Stretching and wrapping
Well before the canvas is physically stretched and wrapped, it is important to prepare the graphic files for printing, so they can be suitable rendered as a gallery or museum wrap. As mentioned earlier, in a gallery wrap, the image bleeds onto and over the edges of the frame; and in a museum wrap, a solid border is substituted along the edges.
A gallery wrap’s bleed usually mirrors the image along the border. This can be set up manually in graphic design software using a ‘clone’ tool. Some types of software offer solid border, reflected edges and/or fade effects. In other cases, a ‘resize’ tool allows users to create selective, mirror, museum wrap and other types of borders. And some inkjet printers even feature layout plug-in software that can automate the process.

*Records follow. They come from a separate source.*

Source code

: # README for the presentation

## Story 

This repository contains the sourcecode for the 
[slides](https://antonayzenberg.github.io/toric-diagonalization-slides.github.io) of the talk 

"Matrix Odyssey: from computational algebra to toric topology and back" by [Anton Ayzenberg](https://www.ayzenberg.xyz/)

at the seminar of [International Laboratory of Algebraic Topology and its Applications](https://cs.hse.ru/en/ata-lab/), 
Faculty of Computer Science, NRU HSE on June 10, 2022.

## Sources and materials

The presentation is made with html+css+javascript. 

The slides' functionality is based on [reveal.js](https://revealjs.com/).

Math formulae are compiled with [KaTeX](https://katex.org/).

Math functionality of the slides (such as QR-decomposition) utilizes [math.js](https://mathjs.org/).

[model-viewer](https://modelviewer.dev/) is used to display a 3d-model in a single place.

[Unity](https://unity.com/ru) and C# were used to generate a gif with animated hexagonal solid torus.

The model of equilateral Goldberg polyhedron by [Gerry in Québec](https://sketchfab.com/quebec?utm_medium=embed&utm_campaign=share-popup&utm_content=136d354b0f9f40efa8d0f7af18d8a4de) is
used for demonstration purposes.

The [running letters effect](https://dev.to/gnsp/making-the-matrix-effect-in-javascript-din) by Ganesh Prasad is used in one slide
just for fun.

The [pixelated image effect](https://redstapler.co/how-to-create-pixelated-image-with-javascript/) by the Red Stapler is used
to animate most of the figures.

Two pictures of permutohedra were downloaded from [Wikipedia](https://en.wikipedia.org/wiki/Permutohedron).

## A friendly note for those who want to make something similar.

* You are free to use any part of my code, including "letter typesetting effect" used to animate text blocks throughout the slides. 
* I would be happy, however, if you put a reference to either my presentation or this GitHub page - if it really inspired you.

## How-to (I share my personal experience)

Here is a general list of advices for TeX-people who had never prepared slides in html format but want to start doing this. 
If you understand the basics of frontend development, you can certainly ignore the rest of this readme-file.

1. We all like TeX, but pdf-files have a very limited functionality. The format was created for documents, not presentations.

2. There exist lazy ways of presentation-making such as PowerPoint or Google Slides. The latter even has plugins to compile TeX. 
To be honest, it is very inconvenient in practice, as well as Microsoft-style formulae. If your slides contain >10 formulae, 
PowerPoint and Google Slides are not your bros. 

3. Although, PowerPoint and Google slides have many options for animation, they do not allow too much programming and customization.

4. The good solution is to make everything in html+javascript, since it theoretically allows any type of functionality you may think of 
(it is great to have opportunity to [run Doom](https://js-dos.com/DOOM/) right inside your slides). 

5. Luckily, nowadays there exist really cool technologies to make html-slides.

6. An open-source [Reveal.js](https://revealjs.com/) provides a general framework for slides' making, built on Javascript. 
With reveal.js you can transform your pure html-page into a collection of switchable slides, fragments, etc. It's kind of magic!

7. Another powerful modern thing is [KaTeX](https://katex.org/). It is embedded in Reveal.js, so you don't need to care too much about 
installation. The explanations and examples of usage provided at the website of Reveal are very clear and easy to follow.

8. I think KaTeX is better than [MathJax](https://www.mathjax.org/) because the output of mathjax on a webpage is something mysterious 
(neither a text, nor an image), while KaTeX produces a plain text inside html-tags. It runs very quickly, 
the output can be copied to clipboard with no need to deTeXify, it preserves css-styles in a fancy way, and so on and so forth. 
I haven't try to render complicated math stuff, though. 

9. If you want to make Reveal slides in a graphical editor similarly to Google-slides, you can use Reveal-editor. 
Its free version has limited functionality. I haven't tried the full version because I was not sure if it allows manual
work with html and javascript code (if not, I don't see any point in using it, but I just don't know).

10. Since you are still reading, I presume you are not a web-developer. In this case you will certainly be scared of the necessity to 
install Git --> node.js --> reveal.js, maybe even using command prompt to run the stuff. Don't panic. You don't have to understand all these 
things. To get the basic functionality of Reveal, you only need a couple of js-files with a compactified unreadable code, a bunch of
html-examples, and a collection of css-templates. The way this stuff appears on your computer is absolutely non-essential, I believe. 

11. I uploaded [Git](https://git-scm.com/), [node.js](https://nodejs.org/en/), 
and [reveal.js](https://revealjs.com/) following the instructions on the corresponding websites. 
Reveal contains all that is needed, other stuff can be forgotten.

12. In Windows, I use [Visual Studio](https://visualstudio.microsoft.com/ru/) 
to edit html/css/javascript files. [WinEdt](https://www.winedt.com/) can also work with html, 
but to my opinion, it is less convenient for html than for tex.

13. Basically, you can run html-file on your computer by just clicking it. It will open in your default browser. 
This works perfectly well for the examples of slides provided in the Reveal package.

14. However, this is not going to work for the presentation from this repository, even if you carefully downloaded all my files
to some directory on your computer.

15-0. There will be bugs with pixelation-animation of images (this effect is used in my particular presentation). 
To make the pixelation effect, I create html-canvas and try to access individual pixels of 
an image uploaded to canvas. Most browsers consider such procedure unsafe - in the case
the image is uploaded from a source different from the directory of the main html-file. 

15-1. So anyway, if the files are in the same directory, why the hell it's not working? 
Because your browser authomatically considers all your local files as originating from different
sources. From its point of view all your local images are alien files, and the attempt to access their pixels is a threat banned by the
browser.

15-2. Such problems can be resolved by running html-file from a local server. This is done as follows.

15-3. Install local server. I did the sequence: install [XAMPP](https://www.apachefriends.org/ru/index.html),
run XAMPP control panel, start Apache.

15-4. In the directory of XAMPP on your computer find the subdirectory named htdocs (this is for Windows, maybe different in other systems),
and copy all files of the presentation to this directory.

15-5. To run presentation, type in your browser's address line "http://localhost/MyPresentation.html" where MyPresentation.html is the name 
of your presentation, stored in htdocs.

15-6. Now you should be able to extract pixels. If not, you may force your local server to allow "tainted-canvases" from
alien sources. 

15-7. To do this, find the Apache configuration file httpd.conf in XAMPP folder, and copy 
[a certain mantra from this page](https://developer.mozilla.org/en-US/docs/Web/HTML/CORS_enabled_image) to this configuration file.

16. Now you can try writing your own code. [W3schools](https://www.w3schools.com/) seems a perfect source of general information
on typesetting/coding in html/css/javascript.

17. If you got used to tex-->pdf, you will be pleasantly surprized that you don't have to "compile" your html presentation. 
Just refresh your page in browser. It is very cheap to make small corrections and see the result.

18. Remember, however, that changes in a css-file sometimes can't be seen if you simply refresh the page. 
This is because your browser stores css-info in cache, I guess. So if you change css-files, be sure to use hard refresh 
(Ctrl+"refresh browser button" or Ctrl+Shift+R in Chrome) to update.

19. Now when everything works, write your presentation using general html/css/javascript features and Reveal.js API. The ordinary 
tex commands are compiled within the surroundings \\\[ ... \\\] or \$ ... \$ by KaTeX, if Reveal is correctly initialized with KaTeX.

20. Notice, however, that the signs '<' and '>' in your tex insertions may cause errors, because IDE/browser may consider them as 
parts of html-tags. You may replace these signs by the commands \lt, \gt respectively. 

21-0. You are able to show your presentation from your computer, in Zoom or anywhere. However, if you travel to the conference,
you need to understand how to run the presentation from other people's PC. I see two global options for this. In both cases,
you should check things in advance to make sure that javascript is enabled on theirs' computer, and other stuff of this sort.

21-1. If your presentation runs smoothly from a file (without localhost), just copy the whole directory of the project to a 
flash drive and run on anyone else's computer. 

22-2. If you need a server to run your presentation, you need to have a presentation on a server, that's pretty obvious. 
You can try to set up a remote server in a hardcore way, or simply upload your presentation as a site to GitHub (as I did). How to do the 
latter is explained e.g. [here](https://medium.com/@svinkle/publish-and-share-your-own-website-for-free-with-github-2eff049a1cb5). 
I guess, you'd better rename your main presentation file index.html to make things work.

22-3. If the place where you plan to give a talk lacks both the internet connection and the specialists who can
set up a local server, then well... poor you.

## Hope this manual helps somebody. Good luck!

There are typically three ways to stretch a canvas print: (a) by hand, with stretcher bars and strainers; (b) using a canvas stretching machine, with some degree of automation; and (c) using a do-it-yourself (DIY) stretcher bar system.
Stretching canvas by hand can be very involved and time-consuming, but the raw materials needed for the process are less expensive. Stretcher bars and canvas frames can be built in-house.
Canvas stretching machines, on other hand, cost thousands of dollars, but are much more efficient. If a sign shop’s volume of canvas prints supports the business case, then these machines should definitely be investigated.
“We use a canvas stretching machine for just about everything up to 1.5 m (60 in.),” says Armando Garcia, director of operations for Soicher Marin, a high-volume fine-art reproduction company. “When you compare it to doing it by hand, the machine always wins out. I can’t think of a situation where we wouldn’t use the machine, unless it was an original canvas.”
Garcia explains it usually takes about one-and-a-half days for an operator to learn how to use the machine to its full potential, cutting the time needed for a canvas wrap by anywhere from 30 to 50 per cent.
The third option is to use a pre-made DIY stretcher bar kit. This is a happy medium between stretching by hand and automating the process—faster than the former, less expensive than the latter. There are easy-to-assemble tongue-and-groove stretcher bars available, so signmakers do not have to buy raw materials and cut them down to size.